Un fossé entre rhétorique et réalité
La formulation ambitieuse des déclarations internationales contraste souvent avec la réalité du pouvoir décisionnel. Les technologies d’IA qui affectent les populations vulnérables sont fréquemment conçues et contrôlées ailleurs, par des acteurs extérieurs, pour des objectifs qui ne correspondent pas toujours aux besoins locaux.
Cette asymétrie se manifeste par des dispositifs techniques déployés sans participation effective des personnes concernées, des mécanismes opaques de traitement des données et des voies de recours inexistantes ou difficiles d’accès. Le résultat : un usage de l’IA qui peut renforcer des vulnérabilités plutôt que les réduire.
Le cas du camp de Bidi Bidi (Ouganda)
L’exemple de Bidi Bidi illustre clairement cette dynamique. En 2018, le Programme alimentaire mondial (PAM) a mis en place « Primes », un système biométrique destiné à faciliter la distribution de l’aide. Le camp abritait alors environ 270 000 réfugiés sud-soudanais qui dépendaient de ces distributions.
Pour beaucoup, le choix a été présenté comme binaire : communiquer leurs données biométriques — empreintes digitales — ou renoncer à recevoir l’aide alimentaire. Certaines personnes ont vu leur assistance suspendue en raison d’erreurs d’enregistrement. D’autres ont remis leurs empreintes sans disposer d’informations claires sur l’utilisation ultérieure de leurs données ni sur la procédure pour contester une décision.
Le dispositif fonctionnait comme une « boîte noire » : il était opaque pour ceux qu’il était censé servir et transparent pour ceux qui le contrôlaient. Les décisions, les critères de correspondance et les procédures internes restaient majoritairement invisibles pour les bénéficiaires.
Aucune consultation locale
Le problème majeur n’était pas seulement technique, mais structurel : l’absence de participation locale aux étapes clefs du projet.

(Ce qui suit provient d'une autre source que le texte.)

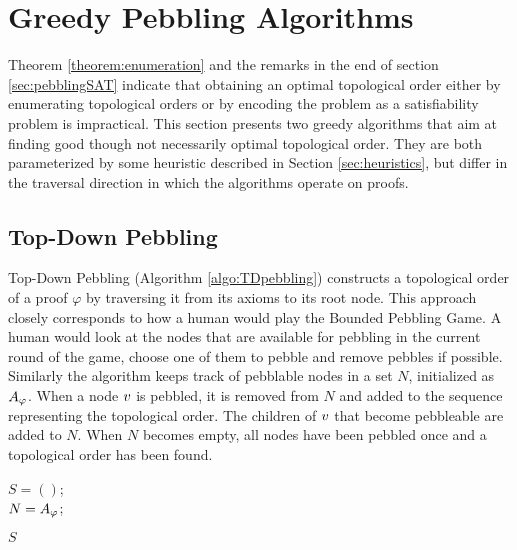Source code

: \section{Greedy Pebbling Algorithms}
\label{sec:algorithms}

Theorem \ref{theorem:enumeration} and the remarks in the end of section \ref{sec:pebblingSAT} indicate that obtaining an optimal topological order either by enumerating topological orders or by encoding the problem as a satisfiability problem is impractical. 
This section presents two greedy algorithms that aim at finding good though not necessarily optimal topological order. 
They are both parameterized by some heuristic described in Section \ref{sec:heuristics}, but differ in the traversal direction in which the algorithms operate on proofs.

\subsection{Top-Down Pebbling}

Top-Down Pebbling (Algorithm \ref{algo:TDpebbling}) constructs a topological order of a proof $\varphi$ by traversing it from its axioms to its root node.
This approach closely corresponds to how a human would play the Bounded Pebbling Game. 
A human would look at the nodes that are available for pebbling in the current round of the game, choose one of them to pebble and remove pebbles if possible.
Similarly the algorithm keeps track of pebblable nodes in a set $N$, initialized as $A_{\varphi}$.
When a node $v$ is pebbled, it is removed from $N$ and added to the sequence representing the topological order. The children of $v$ that become pebbleable are added to $N$.
When $N$ becomes empty, all nodes have been pebbled once and a topological order has been found.


\begin{algorithm}[h]
	
	$S = ()$;  \\
	$N = A_{\varphi}$; 
	
	
	\Return $S$\;
	
  \caption[.]{}
  \label{algo:TDpebbling}
\end{algorithm}

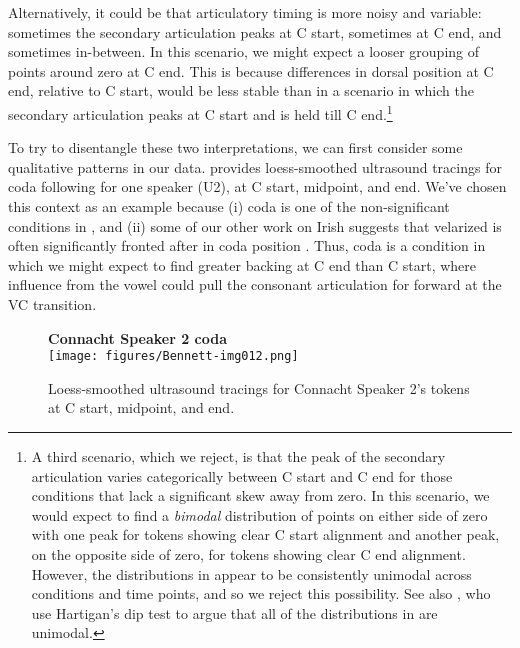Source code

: \documentclass[output=paper,colorlinks,citecolor=brown]{langscibook}
\begin{document}
Alternatively, it could be that articulatory timing is more noisy and variable: sometimes the secondary articulation peaks at C start, sometimes at C end, and sometimes in-between. In this scenario, we might expect a looser grouping of points around zero at C end. This is because differences in dorsal position at C end, relative to C start, would be less stable than in a scenario in which the secondary articulation peaks at C start and is held till C end.\footnote{A third scenario, which we reject, is that the peak of the secondary articulation varies categorically between C start and C end for those conditions that lack a significant skew away from zero. In this scenario, we would expect to find a \emph{bimodal} distribution of points on either side of zero with one peak for tokens showing clear C start alignment and another peak, on the opposite side of zero, for tokens showing clear C end alignment. However, the distributions in  appear to be consistently unimodal across conditions and time points, and so we reject this possibility. See also \citet{Padgett_etal2023_Irish_pal_syllpos}, who use Hartigan's dip test to argue that all of the distributions in  are unimodal.}

To try to disentangle these two interpretations, we can first consider some qualitative patterns in our data.  provides loess-smoothed ultrasound tracings for coda  following  for one speaker (U2), at C start, midpoint, and end. We've chosen this context as an example because (i) coda  is one of the non-significant conditions in , and (ii) some of our other work on Irish suggests that velarized  is often significantly fronted after  in coda position \citep{Bennett_etal2023_jphon_submission}. Thus, coda  is a condition in which we might expect to find greater backing at C end than C start, where influence from the vowel  could pull the consonant articulation for  forward at the VC transition.

\begin{figure}
    \centering
    \textbf{Connacht Speaker 2 coda }\\
    \texttt{[image: figures/Bennett-img012.png]}
    \caption{Loess-smoothed ultrasound tracings for Connacht Speaker 2's  tokens at C start, midpoint, and end.}
    \label{fig:C2-coda_iT}
\end{figure}
\end{document}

Conçu et déployé par des experts opérant hors du contexte immédiat, le système n’a, selon le récit rapporté, jamais fait l’objet d’une consultation approfondie des populations du camp.
Quand des dysfonctionnements sont apparus, ce sont les réfugiés qui en ont supporté les conséquences. Ils avaient peu de possibilités d’informer les responsables du projet, de corriger des erreurs ou d’exiger des garanties sur la protection de leurs données. Cette situation pose des questions éthiques et juridiques sur la responsabilité des organisations qui implémentent de telles technologies.
Déploiements concurrents et droits des peuples autochtones
La logique décrite à Bidi Bidi réapparait dans d’autres régions. Aux Philippines, par exemple, plus de 15 millions de personnes se déclarent autochtones. Sur leurs territoires, on observe la multiplication d’usages de l’IA : systèmes de surveillance visant à repérer des « groupes terroristes », exploitation minière automatisée, ou recours à la biométrie pour l’accès à des services publics.
Or, la loi philippine de 1997 relative aux droits des peuples autochtones impose, avant tout projet affectant leurs terres ancestrales, le principe du consentement libre, préalable et éclairé. Malgré ce cadre légal, des systèmes d’IA se déploient dans ces espaces comme si ce droit n’existait pas, selon le constat soulevé dans le récit d’origine.
Cette dissonance entre normes juridiques et pratiques techniques interroge la capacité des États et des opérateurs — publics ou privés — à traduire des principes juridiques en procédures effectives d’évaluation, de consultation et d’autorisation.
Sans consultation réelle et sans mécanismes transparents de gouvernance des données, les technologies d’IA risquent d’imposer des solutions qui reproduisent ou aggravent des rapports de pouvoir existants, plutôt que d’offrir des réponses adaptées aux besoins des populations concernées.